En substance, elle reprochait au prévenu d’avoir, en 2011 et
2012, abusé de son pouvoir de représentation en concluant seul, et au
moyen de contrats dont il avait occulté l’existence et le contenu à son
employeur, diverses opérations d’achat de lots de café physique auprès de
divers fournisseurs sis au Honduras, en Colombie et au Costa Rica. Lors de
ces opérations, le prévenu aurait notamment fixé, d’entente avec les
fournisseurs, des prix à des valeurs au-dessus du marché,
vraisemblablement dans un but d’enrichissement personnel. La plaignante
fait valoir un dommage estimé à USD 3'000’000.-.
Il était également fait grief à A.________ d’avoir établi de faux
tableaux et de faux contrats à l’attention de la direction afin de justifier
ses agissements.
b)A l’occasion de son audition du 13 juin 2013 par la police, le
prévenu a admis avoir «effectivement effacé quelques» courriels
échangés avec l’un des fournisseurs en cause. Il a expliqué avoir agi de la
sorte car il estimait «que certains d’entre eux ne regardaient pas Webcor
SA (négociations notamment)» (PV aud. 1, réponse 15).

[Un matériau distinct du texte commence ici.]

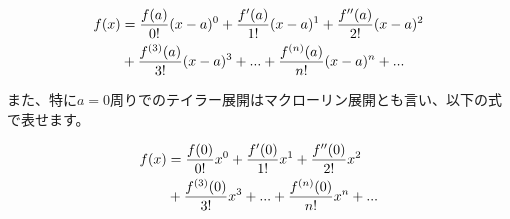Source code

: \begin{eqnarray}
    f(x) &= \frac{f(a)}{0!}(x-a)^0 + \frac{f'(a)}{1!}(x-a)^1 + \frac{f''(a)}{2!}(x-a)^2 \notag \\
    &+ \frac{f^{(3)}(a)}{3!}(x-a)^3+... + \frac{f^{(n)}(a)}{n!}(x-a)^n + ...
\end{eqnarray}

また、特に$a=0$周りでのテイラー展開はマクローリン展開とも言い、以下の式で表せます。

\begin{eqnarray}
    f(x) &= \frac{f(0)}{0!}x^0 + \frac{f'(0)}{1!}x^1 + \frac{f''(0)}{2!}x^2 \notag \\
    &+ \frac{f^{(3)}(0)}{3!}x^3+... + \frac{f^{(n)}(0)}{n!}x^n + ...
\end{eqnarray}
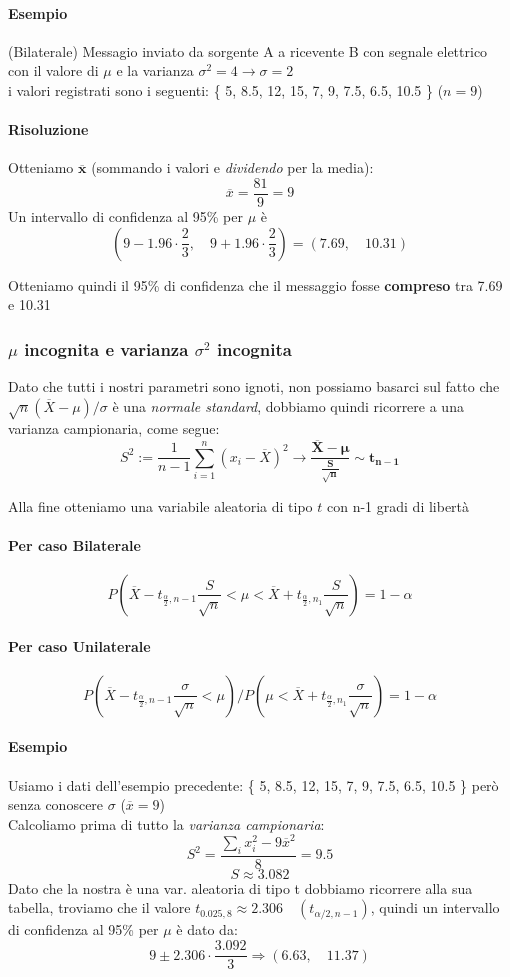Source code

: \documentclass[]{article}
\begin{document}
    \paragraph{Esempio} (Bilaterale) Messagio inviato da sorgente A a ricevente B con segnale elettrico con il valore di $\mu$ e la varianza $\sigma^2 = 4 \rightarrow \sigma = 2$ \\
    i valori registrati sono i seguenti: \{ 5, 8.5, 12, 15, 7, 9, 7.5, 6.5, 10.5 \} ($n = 9$)
    \paragraph{Risoluzione} Otteniamo $\boldsymbol{\overline{x}}$ (sommando i valori e \textit{dividendo} per la media):
    \[ \overline{x} = \frac{81}{9} = 9 \]
    Un intervallo di confidenza al 95\% per $\mu$ è
    \[ \left( 9 - 1.96 \cdot \frac{2}{3}, \quad 9 + 1.96 \cdot \frac{2}{3}\right) = (7.69, \quad 10.31) \]
    \centerline{Otteniamo quindi il 95\% di confidenza che il messaggio fosse \textbf{compreso} tra 7.69 e 10.31}
    \subsubsection{$\mu$ incognita e varianza  $\sigma^2$ incognita}
    Dato che tutti i nostri parametri sono ignoti, non possiamo basarci sul fatto che $\sqrt{n}(\overline{X} - \mu) / \sigma$ è una \textit{normale standard}, dobbiamo quindi ricorrere a una varianza campionaria, come segue:
    \[ S^2 := \frac{1}{n-1} \sum_{i=1}^{n} (x_i - \overline{X})^2 \longrightarrow \boldsymbol{\frac{\overline{X} - \mu}{\frac{S}{\sqrt{n}}} \sim t_{n-1}}\]
    \centerline{Alla fine otteniamo una variabile aleatoria di tipo $t$ con n-1 gradi di libertà}
    \paragraph{Per caso Bilaterale}
    \[ P \left( \overline{X} - t_{\frac{\alpha}{2}, n-1} \frac{S}{\sqrt{n}} < \mu < \overline{X} + t_{\frac{\alpha}{2}, n_1} \frac{S}{\sqrt{n}} \right) = 1 - \alpha \]
    \paragraph{Per caso Unilaterale}
    \[ P \left( \overline{X} - t_{\frac{\alpha}{2}, n-1} \frac{\sigma}{\sqrt{n}} < \mu \right) /  P \left( \mu < \overline{X} + t_{\frac{\alpha}{2}, n_1} \frac{\sigma}{\sqrt{n}}\right) = 1 - \alpha \]
    \paragraph{Esempio} Usiamo i dati dell'esempio precedente: \{ 5, 8.5, 12, 15, 7, 9, 7.5, 6.5, 10.5 \} però senza conoscere $\sigma$ ($\overline{x} = 9$)\\
    Calcoliamo prima di tutto la \textit{varianza campionaria}:
    \[ S^2 = \frac{\sum_{i}^{} x^2_i - 9\overline{x}^2}{8} = \boldsymbol{9.5} \]
    \[ S \approx 3.082 \]
    Dato che la nostra è una var. aleatoria di tipo t dobbiamo ricorrere alla sua tabella, troviamo che il valore $t_{0.025,8} \approx 2.306 \quad (t_{\alpha/2, n-1})$, quindi un intervallo di confidenza al 95\% per $\mu$ è dato da:
    \[ 9 \pm 2.306 \cdot \frac{3.092}{3} \Longrightarrow (6.63, \quad 11.37) \]
\end{document}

c) Le 17 juin 2013, le Ministère public central a décidé d’ouvrir
une instruction (art. 309 CPP [Code de procédure pénale suisse du 5
octobre 2007; RS 312.0]) contre Carlos Alves pour escroquerie, gestion
déloyale, faux dans les titres et suppression de titres. Dans le cadre de ces
investigations, divers documents ont été saisis au domicile du prévenu,
dont des factures. Lors de son audition du 14 septembre 2013, le prévenu
a reconnu leur caractère fictif (PV aud. 4, spéc. lignes 161-172). Il a en
outre admis avoir conféré de diverses opérations ayant fait l’objet de
fausses factures avec S., également employé comme “trader“
auprès de N. (PV aud. 4, lignes 177-184). Il ressort de ces pièces
qu’S.________ avait personnellement bénéficié d’avantages concédés par
A.________, les factures en question étant libellées notamment à son profit.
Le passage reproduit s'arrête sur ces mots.